Who makes a good cavitation plate that doesn't bolt through the motor and general ideas on cost? I know Shallow Sport makes a good one for around $250.

Thanks.


----------



## Stuart (May 21, 2004)

BoatRight makes an aluminum, one. Don't know what the cost is.

http://www.boatrightmarine.com/cuerpo_gallery.php?from=accessories&modelid=55


----------



## thundertrout (Jun 22, 2006)

if you can,find a turbo-lift it's a stainless steel no holes to drill.i have an extra one that's
taking up room and need to sell it.whats is your addy and ill send you some pic's of it if you want me to.it's not plastic very sturdy.i've got one on my myjek and it functions very well.jay


----------



## fishnlab (Jul 10, 2004)

Tran, Shoalwater, Shaw-Wing from Fibertex
All great products with no drilliing through lower unit.


----------



## DargelJohn (May 26, 2004)

*Dargel makes a Fiberglass Compression Plate, Aquafoil II*

Comes in either Black or White, and on holes in your exsiting plate, $130. I put one on the Scooter, works great. DJ



SS Minnow said:


> Who makes a good cavitation plate that doesn't bolt through the motor and general ideas on cost? I know Shallow Sport makes a good one for around $250.
> 
> Thanks.


----------



## millertym_1978 (Apr 13, 2006)

2nd for boatright, give glen a call 281-992-4554


----------



## Too Tall (May 21, 2004)

$230 a couple of years ago. Don't know they charge now.


Stuart said:


> BoatRight makes an aluminum, one. Don't know what the cost is.
> 
> http://www.boatrightmarine.com/cuerpo_gallery.php?from=accessories&modelid=55


----------



## Redfishr (Jul 26, 2004)

I've Had Shallow Blasters On Two Diffeent Boats And Would Buy Another One.
They Slide On Very Tight And Have Two Nuts And Bolts In The Back .
No Drilling In Your Motor..........


----------



## SS Minnow (Nov 3, 2005)

thanks for the feedback, the boatright is around $285. Anyone have oppinions on aluminum vs. fiberglass?

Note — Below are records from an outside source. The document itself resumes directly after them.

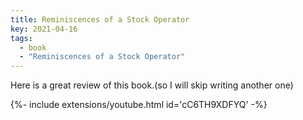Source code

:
 ```yaml
---
title: Reminiscences of a Stock Operator
key: 2021-04-16
tags: 
  - book
  - "Reminiscences of a Stock Operator"
---
```


Here is a great review of this book.(so I will skip writing another one)
<div>{%- include extensions/youtube.html id='cC6TH9XDFYQ' -%}</div>  
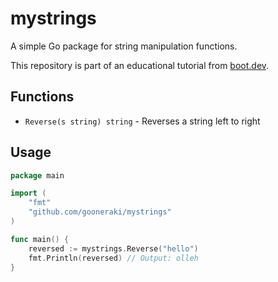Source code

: # mystrings

A simple Go package for string manipulation functions.

This repository is part of an educational tutorial from [boot.dev](https://www.boot.dev).

## Functions

- `Reverse(s string) string` - Reverses a string left to right

## Usage

```go
package main

import (
    "fmt"
    "github.com/gooneraki/mystrings"
)

func main() {
    reversed := mystrings.Reverse("hello")
    fmt.Println(reversed) // Output: olleh
}
```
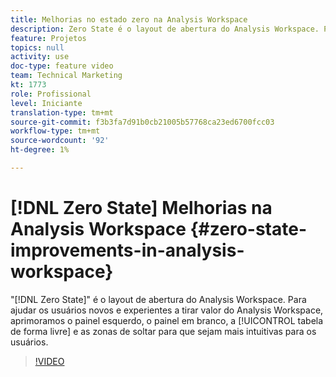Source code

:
 ```yaml
---
title: Melhorias no estado zero na Analysis Workspace
description: Zero State é o layout de abertura do Analysis Workspace. Para ajudar usuários novos e experientes a tirar proveito do Analysis Workspace, aprimoramos o painel esquerdo, o painel em branco, a tabela de forma livre e as zonas de soltar para que sejam mais intuitivos para os usuários.
feature: Projetos
topics: null
activity: use
doc-type: feature video
team: Technical Marketing
kt: 1773
role: Profissional
level: Iniciante
translation-type: tm+mt
source-git-commit: f3b3fa7d91b0cb21005b57768ca23ed6700fcc03
workflow-type: tm+mt
source-wordcount: '92'
ht-degree: 1%

---
```



# [!DNL Zero State] Melhorias na Analysis Workspace  {#zero-state-improvements-in-analysis-workspace}

&quot;[!DNL Zero State]&quot; é o layout de abertura do Analysis Workspace. Para ajudar os usuários novos e experientes a tirar valor do Analysis Workspace, aprimoramos o painel esquerdo, o painel em branco, a [!UICONTROL tabela de forma livre] e as zonas de soltar para que sejam mais intuitivas para os usuários.

>[!VIDEO](https://video.tv.adobe.com/v/23560/?quality=12)
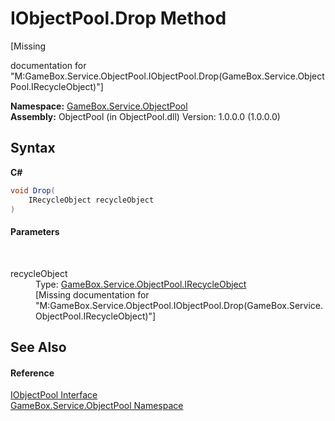 # IObjectPool.Drop Method 
 

\[Missing <summary> documentation for "M:GameBox.Service.ObjectPool.IObjectPool.Drop(GameBox.Service.ObjectPool.IRecycleObject)"\]

**Namespace:**&nbsp;<a href="8c57d292-6d77-8f14-a220-277dfcca9b7c">GameBox.Service.ObjectPool</a><br />**Assembly:**&nbsp;ObjectPool (in ObjectPool.dll) Version: 1.0.0.0 (1.0.0.0)

## Syntax

**C#**<br />
``` C#
void Drop(
	IRecycleObject recycleObject
)
```


#### Parameters
&nbsp;<dl><dt>recycleObject</dt><dd>Type: <a href="410a87b3-87a5-c6d1-b738-7c916dbe1869">GameBox.Service.ObjectPool.IRecycleObject</a><br />\[Missing <param name="recycleObject"/> documentation for "M:GameBox.Service.ObjectPool.IObjectPool.Drop(GameBox.Service.ObjectPool.IRecycleObject)"\]</dd></dl>

## See Also


#### Reference
<a href="d9d38fed-0541-92e0-a748-1840059aff55">IObjectPool Interface</a><br /><a href="8c57d292-6d77-8f14-a220-277dfcca9b7c">GameBox.Service.ObjectPool Namespace</a><br />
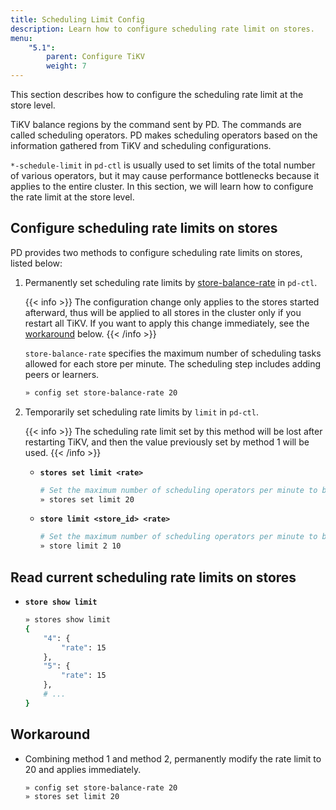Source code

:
 ```yaml
---
title: Scheduling Limit Config
description: Learn how to configure scheduling rate limit on stores.
menu:
    "5.1":
        parent: Configure TiKV
        weight: 7
---
```


This section describes how to configure the scheduling rate limit at the store level.

TiKV balance regions by the command sent by PD. The commands are called scheduling operators. PD makes scheduling operators based on the information gathered from TiKV and scheduling configurations.

`*-schedule-limit` in `pd-ctl` is usually used to set limits of the total number of various operators, but it may cause performance bottlenecks because it applies to the entire cluster. In this section, we will learn how to configure the rate limit at the store level.

## Configure scheduling rate limits on stores

PD provides two methods to configure scheduling rate limits on stores, listed below:

1. Permanently set scheduling rate limits by [store-balance-rate](../pd-configuration-file/#store-balance-rate) in `pd-ctl`.

    {{< info >}}
The configuration change only applies to the stores started afterward, thus will be applied to all stores in the cluster only if you restart all TiKV. If you want to apply this change immediately, see the [workaround](#workaround) below.
    {{< /info >}}

    `store-balance-rate` specifies the maximum number of scheduling tasks allowed for each store per minute. The scheduling step includes adding peers or learners.

      ```bash
      » config set store-balance-rate 20
      ```

2. Temporarily set scheduling rate limits by `limit` in `pd-ctl`.

    {{< info >}}
The scheduling rate limit set by this method will be lost after restarting TiKV, and then the value previously set by method 1 will be used.
    {{< /info >}}

    - **`stores set limit <rate>`**

        ```bash
        # Set the maximum number of scheduling operators per minute to be 20. Apply to all stores.
        » stores set limit 20
        ```

    - **`store limit <store_id> <rate>`**

        ```bash
        # Set the maximum number of scheduling operators per minute to be 20. Apply to store 2.
        » store limit 2 10
        ```

## Read current scheduling rate limits on stores

  - **`store show limit`**

    ```bash
    » stores show limit
    {
        "4": {
            "rate": 15
        },
        "5": {
            "rate": 15
        },
        # ...
    }
    ```

## Workaround

- Combining method 1 and method 2, permanently modify the rate limit to 20 and applies immediately.

    ```bash
    » config set store-balance-rate 20
    » stores set limit 20
    ```

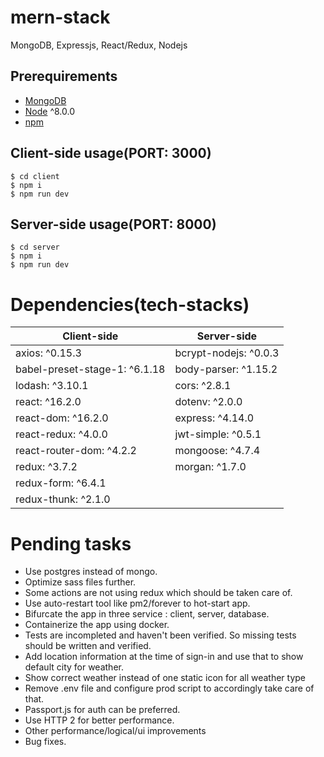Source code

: # mern-stack
MongoDB, Expressjs, React/Redux, Nodejs

## Prerequirements
- [MongoDB](https://gist.github.com/nrollr/9f523ae17ecdbb50311980503409aeb3)
- [Node](https://nodejs.org/en/download/) ^8.0.0
- [npm](https://nodejs.org/en/download/package-manager/)

## Client-side usage(PORT: 3000)
```terminal
$ cd client
$ npm i
$ npm run dev
```

## Server-side usage(PORT: 8000)
```terminal
$ cd server
$ npm i
$ npm run dev
```

# Dependencies(tech-stacks)
Client-side | Server-side
--- | ---
axios: ^0.15.3 | bcrypt-nodejs: ^0.0.3
babel-preset-stage-1: ^6.1.18|body-parser: ^1.15.2
lodash: ^3.10.1 | cors: ^2.8.1
react: ^16.2.0 | dotenv: ^2.0.0
react-dom: ^16.2.0 | express: ^4.14.0
react-redux: ^4.0.0 | jwt-simple: ^0.5.1
react-router-dom: ^4.2.2 | mongoose: ^4.7.4
redux: ^3.7.2 | morgan: ^1.7.0
redux-form: ^6.4.1 |
redux-thunk: ^2.1.0 |

# Pending tasks

- Use postgres instead of mongo.
- Optimize sass files further.
- Some actions are not using redux which should be taken care of.
- Use auto-restart tool like pm2/forever to hot-start app.
- Bifurcate the app in three service : client, server, database.
- Containerize the app using docker.
- Tests are incompleted and haven't been verified.
 So missing tests should be written and verified.
- Add location information at the time of sign-in and use that to show default
city for weather.
- Show correct weather instead of one static icon for all weather type
- Remove .env file and configure prod script to accordingly take care of that.
- Passport.js for auth can be preferred.
- Use HTTP 2 for better performance.
- Other performance/logical/ui improvements
- Bug fixes.

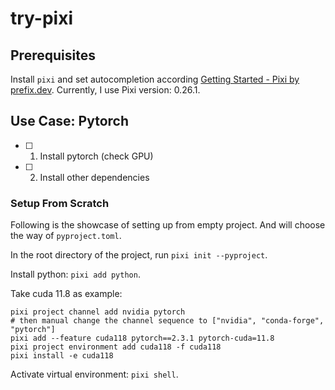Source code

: # try-pixi

## Prerequisites

Install `pixi` and set autocompletion according [Getting Started - Pixi by prefix.dev](https://pixi.sh/latest/).
Currently, I use Pixi version: 0.26.1.

## Use Case: Pytorch

- [ ] 1. Install pytorch (check GPU)
- [ ] 2. Install other dependencies

### Setup From Scratch

Following is the showcase of setting up from empty project. And will choose the way of `pyproject.toml`.

In the root directory of the project, run `pixi init --pyproject`.

Install python: `pixi add python`.

Take cuda 11.8 as example:
```shell
pixi project channel add nvidia pytorch
# then manual change the channel sequence to ["nvidia", "conda-forge", "pytorch"]
pixi add --feature cuda118 pytorch==2.3.1 pytorch-cuda=11.8
pixi project environment add cuda118 -f cuda118
pixi install -e cuda118
```

Activate virtual environment: `pixi shell`.
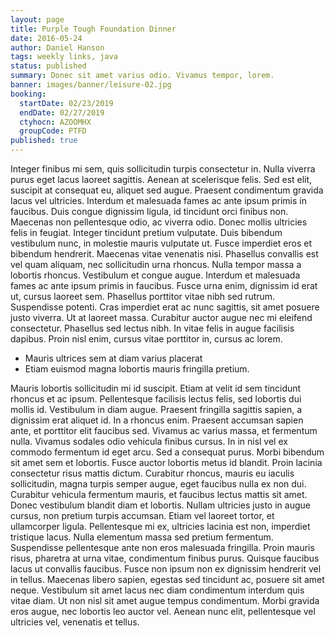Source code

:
 ```yaml
---
layout: page
title: Purple Tough Foundation Dinner
date: 2016-05-24
author: Daniel Hanson
tags: weekly links, java
status: published
summary: Donec sit amet varius odio. Vivamus tempor, lorem.
banner: images/banner/leisure-02.jpg
booking:
  startDate: 02/23/2019
  endDate: 02/27/2019
  ctyhocn: AZOOMHX
  groupCode: PTFD
published: true
---
```

Integer finibus mi sem, quis sollicitudin turpis consectetur in. Nulla viverra purus eget lacus laoreet sagittis. Aenean at scelerisque felis. Sed est elit, suscipit at consequat eu, aliquet sed augue. Praesent condimentum gravida lacus vel ultricies. Interdum et malesuada fames ac ante ipsum primis in faucibus. Duis congue dignissim ligula, id tincidunt orci finibus non. Maecenas non pellentesque odio, ac viverra odio. Donec mollis ultricies felis in feugiat. Integer tincidunt pretium vulputate.
Duis bibendum vestibulum nunc, in molestie mauris vulputate ut. Fusce imperdiet eros et bibendum hendrerit. Maecenas vitae venenatis nisi. Phasellus convallis est vel quam aliquam, nec sollicitudin urna rhoncus. Nulla tempor massa a lobortis rhoncus. Vestibulum et congue augue. Interdum et malesuada fames ac ante ipsum primis in faucibus. Fusce urna enim, dignissim id erat ut, cursus laoreet sem. Phasellus porttitor vitae nibh sed rutrum. Suspendisse potenti. Cras imperdiet erat ac nunc sagittis, sit amet posuere justo viverra. Ut at laoreet massa. Curabitur auctor augue nec mi eleifend consectetur. Phasellus sed lectus nibh. In vitae felis in augue facilisis dapibus. Proin nisl enim, cursus vitae porttitor in, cursus ac lorem.

* Mauris ultrices sem at diam varius placerat
* Etiam euismod magna lobortis mauris fringilla pretium.

Mauris lobortis sollicitudin mi id suscipit. Etiam at velit id sem tincidunt rhoncus et ac ipsum. Pellentesque facilisis lectus felis, sed lobortis dui mollis id. Vestibulum in diam augue. Praesent fringilla sagittis sapien, a dignissim erat aliquet id. In a rhoncus enim. Praesent accumsan sapien ante, et porttitor elit faucibus sed. Vivamus ac varius massa, et fermentum nulla. Vivamus sodales odio vehicula finibus cursus. In in nisl vel ex commodo fermentum id eget arcu. Sed a consequat purus. Morbi bibendum sit amet sem et lobortis. Fusce auctor lobortis metus id blandit. Proin lacinia consectetur risus mattis dictum.
Curabitur rhoncus, mauris eu iaculis sollicitudin, magna turpis semper augue, eget faucibus nulla ex non dui. Curabitur vehicula fermentum mauris, et faucibus lectus mattis sit amet. Donec vestibulum blandit diam et lobortis. Nullam ultricies justo in augue cursus, non pretium turpis accumsan. Etiam vel laoreet tortor, et ullamcorper ligula. Pellentesque mi ex, ultricies lacinia est non, imperdiet tristique lacus. Nulla elementum massa sed pretium fermentum. Suspendisse pellentesque ante non eros malesuada fringilla. Proin mauris risus, pharetra at urna vitae, condimentum finibus purus. Quisque faucibus lacus ut convallis faucibus. Fusce non ipsum non ex dignissim hendrerit vel in tellus. Maecenas libero sapien, egestas sed tincidunt ac, posuere sit amet neque. Vestibulum sit amet lacus nec diam condimentum interdum quis vitae diam. Ut non nisl sit amet augue tempus condimentum. Morbi gravida eros augue, nec lobortis leo auctor vel. Aenean nunc elit, pellentesque vel ultricies vel, venenatis et tellus.
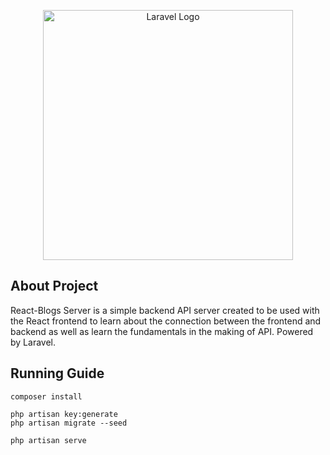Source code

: <p align="center"><a href="https://laravel.com" target="_blank"><img src="https://raw.githubusercontent.com/laravel/art/master/logo-lockup/5%20SVG/2%20CMYK/1%20Full%20Color/laravel-logolockup-cmyk-red.svg" width="400" alt="Laravel Logo"></a></p>

## About Project

React-Blogs Server is a simple backend API server created to be used with the React frontend to learn about the connection between the frontend and backend as well as learn the fundamentals in the making of API. 
Powered by Laravel.

## Running Guide
```
composer install
```

```
php artisan key:generate
php artisan migrate --seed
```

```
php artisan serve
```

Also, forgot to mention i have a 70hp yamaha 2 stroke.


----------



## LA Cox (Oct 19, 2004)

I've had a Nedski, Boatright, and a Shallow Blaster. Nedski's are great, but require holes to be drilled into the motor. Boatright is what I have right now...that will be the only one I own from now on. Shallow Blaster...will never put another on a boat.

Late,
Cox


----------



## BALZTOWAL (Aug 29, 2006)

La Cox, Just Curious What's Wrong With Shalloblaster?


----------



## Redfishr (Jul 26, 2004)

BALZTOWAL said:


> La Cox, Just Curious What's Wrong With Shalloblaster?


Good question, I'm on my second it as many boats and will buy another if I get another boat.


----------



## twodwtr (Aug 14, 2007)

Fibertex makes one for around $300. It's better to take your boat over there and get them to cut it out to fit your motor. They don't have alot of patterns. The plate works real good, I had one on my mercury.


----------



## coachlaw (Oct 26, 2005)

I have a shallowblaster and I just love it. I'm the more expensive ones might be better, but for my salary, Shallowblaster is tops and no drilling required. - Coach


----------



## twitch-twitch-reel (May 21, 2006)

What does a cavitation plate do? what does it change about the boat that you can notice. I have never used one. Thanks.



SS Minnow said:


> Who makes a good cavitation plate that doesn't bolt through the motor and general ideas on cost? I know Shallow Sport makes a good one for around $250.
> 
> Thanks.


----------



## curtis provenzano (Jul 15, 2007)

I Have The Dargel Aquafoil 2 .it Works Great. What They Do Is Raise Your Boat Up On A Plane Faster. And Also Keep Your Boat From Cavitating. You Know Front End From Bouncing Up And Down At High Speeds.it Lets You Trim Up Higher .more Boat Out Of Water Less Brag.go Faster.


----------



## twodwtr (Aug 14, 2007)

It keeps more water around your prop when you have your jackplate up, so your prop doesn't lose it's bite in the water. Plus it seems to keep your boat on plane at lower speeds.


----------



## T-Man (Mar 7, 2006)

Does anyone have any contact information for the Nedski? 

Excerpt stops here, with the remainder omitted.